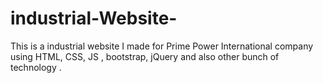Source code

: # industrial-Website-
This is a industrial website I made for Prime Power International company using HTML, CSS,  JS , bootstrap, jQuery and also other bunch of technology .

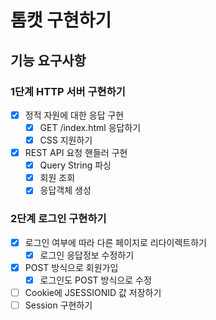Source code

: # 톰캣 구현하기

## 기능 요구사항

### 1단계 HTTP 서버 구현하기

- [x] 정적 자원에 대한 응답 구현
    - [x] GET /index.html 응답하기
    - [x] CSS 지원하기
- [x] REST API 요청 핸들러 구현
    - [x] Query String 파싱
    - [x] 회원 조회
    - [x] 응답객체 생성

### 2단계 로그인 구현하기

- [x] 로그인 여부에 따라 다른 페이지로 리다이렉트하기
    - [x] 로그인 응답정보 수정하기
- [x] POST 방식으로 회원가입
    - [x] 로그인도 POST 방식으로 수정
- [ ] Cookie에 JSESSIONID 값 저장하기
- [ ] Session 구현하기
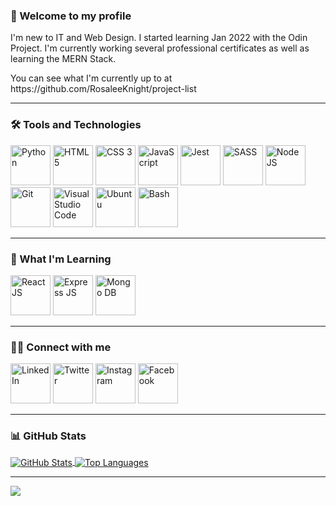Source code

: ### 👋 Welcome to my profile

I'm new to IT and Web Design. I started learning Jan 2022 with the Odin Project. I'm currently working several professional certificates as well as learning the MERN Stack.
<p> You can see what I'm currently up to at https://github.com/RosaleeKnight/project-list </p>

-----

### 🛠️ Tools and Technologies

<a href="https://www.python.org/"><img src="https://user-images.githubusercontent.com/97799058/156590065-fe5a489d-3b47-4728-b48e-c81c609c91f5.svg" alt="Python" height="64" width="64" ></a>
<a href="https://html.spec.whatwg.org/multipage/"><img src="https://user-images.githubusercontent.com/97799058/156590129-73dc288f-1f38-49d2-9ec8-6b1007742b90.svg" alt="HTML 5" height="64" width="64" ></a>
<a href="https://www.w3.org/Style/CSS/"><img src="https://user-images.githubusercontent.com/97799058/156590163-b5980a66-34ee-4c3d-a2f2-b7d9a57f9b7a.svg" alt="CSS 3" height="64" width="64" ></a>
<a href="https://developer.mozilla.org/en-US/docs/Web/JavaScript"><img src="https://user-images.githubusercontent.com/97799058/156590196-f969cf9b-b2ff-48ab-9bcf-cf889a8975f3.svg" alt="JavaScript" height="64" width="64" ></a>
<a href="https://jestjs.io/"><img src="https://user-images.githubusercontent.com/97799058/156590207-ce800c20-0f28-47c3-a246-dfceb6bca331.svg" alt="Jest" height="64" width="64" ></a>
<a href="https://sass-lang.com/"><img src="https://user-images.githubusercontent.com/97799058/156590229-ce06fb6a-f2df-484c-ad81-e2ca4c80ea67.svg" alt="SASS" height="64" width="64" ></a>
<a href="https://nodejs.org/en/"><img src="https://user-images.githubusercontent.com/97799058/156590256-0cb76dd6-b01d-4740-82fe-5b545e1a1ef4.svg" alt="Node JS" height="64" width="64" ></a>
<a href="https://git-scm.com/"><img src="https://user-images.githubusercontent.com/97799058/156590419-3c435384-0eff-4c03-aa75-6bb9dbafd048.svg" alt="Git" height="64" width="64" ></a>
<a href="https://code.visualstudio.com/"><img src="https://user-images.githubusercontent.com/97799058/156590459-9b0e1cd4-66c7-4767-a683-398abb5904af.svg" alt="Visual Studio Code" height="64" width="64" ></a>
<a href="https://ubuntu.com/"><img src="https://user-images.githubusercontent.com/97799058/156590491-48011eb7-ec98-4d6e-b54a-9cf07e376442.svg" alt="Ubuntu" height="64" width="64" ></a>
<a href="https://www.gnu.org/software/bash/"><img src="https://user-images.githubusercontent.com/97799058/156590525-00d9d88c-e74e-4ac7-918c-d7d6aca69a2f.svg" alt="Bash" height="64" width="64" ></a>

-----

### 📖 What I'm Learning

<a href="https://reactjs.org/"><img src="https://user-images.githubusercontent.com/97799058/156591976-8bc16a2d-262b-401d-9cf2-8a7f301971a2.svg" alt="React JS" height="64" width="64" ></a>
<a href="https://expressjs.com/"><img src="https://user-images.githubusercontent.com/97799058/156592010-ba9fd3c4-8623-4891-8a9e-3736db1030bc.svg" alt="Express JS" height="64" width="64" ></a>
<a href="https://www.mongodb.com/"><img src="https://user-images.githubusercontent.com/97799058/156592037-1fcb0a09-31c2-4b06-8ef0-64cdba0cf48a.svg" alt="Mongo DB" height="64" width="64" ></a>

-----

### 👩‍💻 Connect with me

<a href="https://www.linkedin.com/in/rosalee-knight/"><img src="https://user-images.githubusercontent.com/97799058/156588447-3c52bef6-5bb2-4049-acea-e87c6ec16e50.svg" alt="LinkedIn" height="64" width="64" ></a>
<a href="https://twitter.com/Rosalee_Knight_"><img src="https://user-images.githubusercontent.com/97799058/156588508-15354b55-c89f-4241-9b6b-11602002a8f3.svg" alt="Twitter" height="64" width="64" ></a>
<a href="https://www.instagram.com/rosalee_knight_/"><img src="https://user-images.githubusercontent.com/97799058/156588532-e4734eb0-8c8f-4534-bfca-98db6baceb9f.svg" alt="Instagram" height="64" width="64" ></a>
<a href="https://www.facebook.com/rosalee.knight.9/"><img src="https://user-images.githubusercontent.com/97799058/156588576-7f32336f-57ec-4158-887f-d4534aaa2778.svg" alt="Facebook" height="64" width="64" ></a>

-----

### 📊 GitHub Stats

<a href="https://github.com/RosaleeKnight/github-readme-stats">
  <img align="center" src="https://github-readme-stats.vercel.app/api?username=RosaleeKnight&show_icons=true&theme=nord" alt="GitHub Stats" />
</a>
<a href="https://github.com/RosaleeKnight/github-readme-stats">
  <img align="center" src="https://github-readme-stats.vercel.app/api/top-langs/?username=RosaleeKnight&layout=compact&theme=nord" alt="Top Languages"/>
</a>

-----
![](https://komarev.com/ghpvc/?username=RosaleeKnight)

________________________________________

PROBLEM TO WORK ON ::
The data above are to be repeated word for word, with any pictures left out.

RESPONSE BELOW ::
Source code

: # industrial-Website-
This is a industrial website I made for Prime Power International company using HTML, CSS,  JS , bootstrap, jQuery and also other bunch of technology .

Source code

: # 톰캣 구현하기

## 기능 요구사항

### 1단계 HTTP 서버 구현하기

- [x] 정적 자원에 대한 응답 구현
    - [x] GET /index.html 응답하기
    - [x] CSS 지원하기
- [x] REST API 요청 핸들러 구현
    - [x] Query String 파싱
    - [x] 회원 조회
    - [x] 응답객체 생성

### 2단계 로그인 구현하기

- [x] 로그인 여부에 따라 다른 페이지로 리다이렉트하기
    - [x] 로그인 응답정보 수정하기
- [x] POST 방식으로 회원가입
    - [x] 로그인도 POST 방식으로 수정
- [ ] Cookie에 JSESSIONID 값 저장하기
- [ ] Session 구현하기
Source code

: ### 👋 Welcome to my profile

I'm new to IT and Web Design. I started learning Jan 2022 with the Odin Project. I'm currently working several professional certificates as well as learning the MERN Stack.
<p> You can see what I'm currently up to at https://github.com/RosaleeKnight/project-list </p>

-----

### 🛠️ Tools and Technologies

<a href="https://www.python.org/"><img src="https://user-images.githubusercontent.com/97799058/156590065-fe5a489d-3b47-4728-b48e-c81c609c91f5.svg" alt="Python" height="64" width="64" ></a>
<a href="https://html.spec.whatwg.org/multipage/"><img src="https://user-images.githubusercontent.com/97799058/156590129-73dc288f-1f38-49d2-9ec8-6b1007742b90.svg" alt="HTML 5" height="64" width="64" ></a>
<a href="https://www.w3.org/Style/CSS/"><img src="https://user-images.githubusercontent.com/97799058/156590163-b5980a66-34ee-4c3d-a2f2-b7d9a57f9b7a.svg" alt="CSS 3" height="64" width="64" ></a>
<a href="https://developer.mozilla.org/en-US/docs/Web/JavaScript"><img src="https://user-images.githubusercontent.com/97799058/156590196-f969cf9b-b2ff-48ab-9bcf-cf889a8975f3.svg" alt="JavaScript" height="64" width="64" ></a>
<a href="https://jestjs.io/"><img src="https://user-images.githubusercontent.com/97799058/156590207-ce800c20-0f28-47c3-a246-dfceb6bca331.svg" alt="Jest" height="64" width="64" ></a>
<a href="https://sass-lang.com/"><img src="https://user-images.githubusercontent.com/97799058/156590229-ce06fb6a-f2df-484c-ad81-e2ca4c80ea67.svg" alt="SASS" height="64" width="64" ></a>
<a href="https://nodejs.org/en/"><img src="https://user-images.githubusercontent.com/97799058/156590256-0cb76dd6-b01d-4740-82fe-5b545e1a1ef4.svg" alt="Node JS" height="64" width="64" ></a>
<a href="https://git-scm.com/"><img src="https://user-images.githubusercontent.com/97799058/156590419-3c435384-0eff-4c03-aa75-6bb9dbafd048.svg" alt="Git" height="64" width="64" ></a>
<a href="https://code.visualstudio.com/"><img src="https://user-images.githubusercontent.com/97799058/156590459-9b0e1cd4-66c7-4767-a683-398abb5904af.svg" alt="Visual Studio Code" height="64" width="64" ></a>
<a href="https://ubuntu.com/"><img src="https://user-images.githubusercontent.com/97799058/156590491-48011eb7-ec98-4d6e-b54a-9cf07e376442.svg" alt="Ubuntu" height="64" width="64" ></a>
<a href="https://www.gnu.org/software/bash/"><img src="https://user-images.githubusercontent.com/97799058/156590525-00d9d88c-e74e-4ac7-918c-d7d6aca69a2f.svg" alt="Bash" height="64" width="64" ></a>

-----

### 📖 What I'm Learning

<a href="https://reactjs.org/"><img src="https://user-images.githubusercontent.com/97799058/156591976-8bc16a2d-262b-401d-9cf2-8a7f301971a2.svg" alt="React JS" height="64" width="64" ></a>
<a href="https://expressjs.com/"><img src="https://user-images.githubusercontent.com/97799058/156592010-ba9fd3c4-8623-4891-8a9e-3736db1030bc.svg" alt="Express JS" height="64" width="64" ></a>
<a href="https://www.mongodb.com/"><img src="https://user-images.githubusercontent.com/97799058/156592037-1fcb0a09-31c2-4b06-8ef0-64cdba0cf48a.svg" alt="Mongo DB" height="64" width="64" ></a>

-----

### 👩‍💻 Connect with me

<a href="https://www.linkedin.com/in/rosalee-knight/"><img src="https://user-images.githubusercontent.com/97799058/156588447-3c52bef6-5bb2-4049-acea-e87c6ec16e50.svg" alt="LinkedIn" height="64" width="64" ></a>
<a href="https://twitter.com/Rosalee_Knight_"><img src="https://user-images.githubusercontent.com/97799058/156588508-15354b55-c89f-4241-9b6b-11602002a8f3.svg" alt="Twitter" height="64" width="64" ></a>
<a href="https://www.instagram.com/rosalee_knight_/"><img src="https://user-images.githubusercontent.com/97799058/156588532-e4734eb0-8c8f-4534-bfca-98db6baceb9f.svg" alt="Instagram" height="64" width="64" ></a>
<a href="https://www.facebook.com/rosalee.knight.9/"><img src="https://user-images.githubusercontent.com/97799058/156588576-7f32336f-57ec-4158-887f-d4534aaa2778.svg" alt="Facebook" height="64" width="64" ></a>

-----

### 📊 GitHub Stats

<a href="https://github.com/RosaleeKnight/github-readme-stats">
  <img align="center" src="https://github-readme-stats.vercel.app/api?username=RosaleeKnight&show_icons=true&theme=nord" alt="GitHub Stats" />
</a>
<a href="https://github.com/RosaleeKnight/github-readme-stats">
  <img align="center" src="https://github-readme-stats.vercel.app/api/top-langs/?username=RosaleeKnight&layout=compact&theme=nord" alt="Top Languages"/>
</a>

-----
![](https://komarev.com/ghpvc/?username=RosaleeKnight)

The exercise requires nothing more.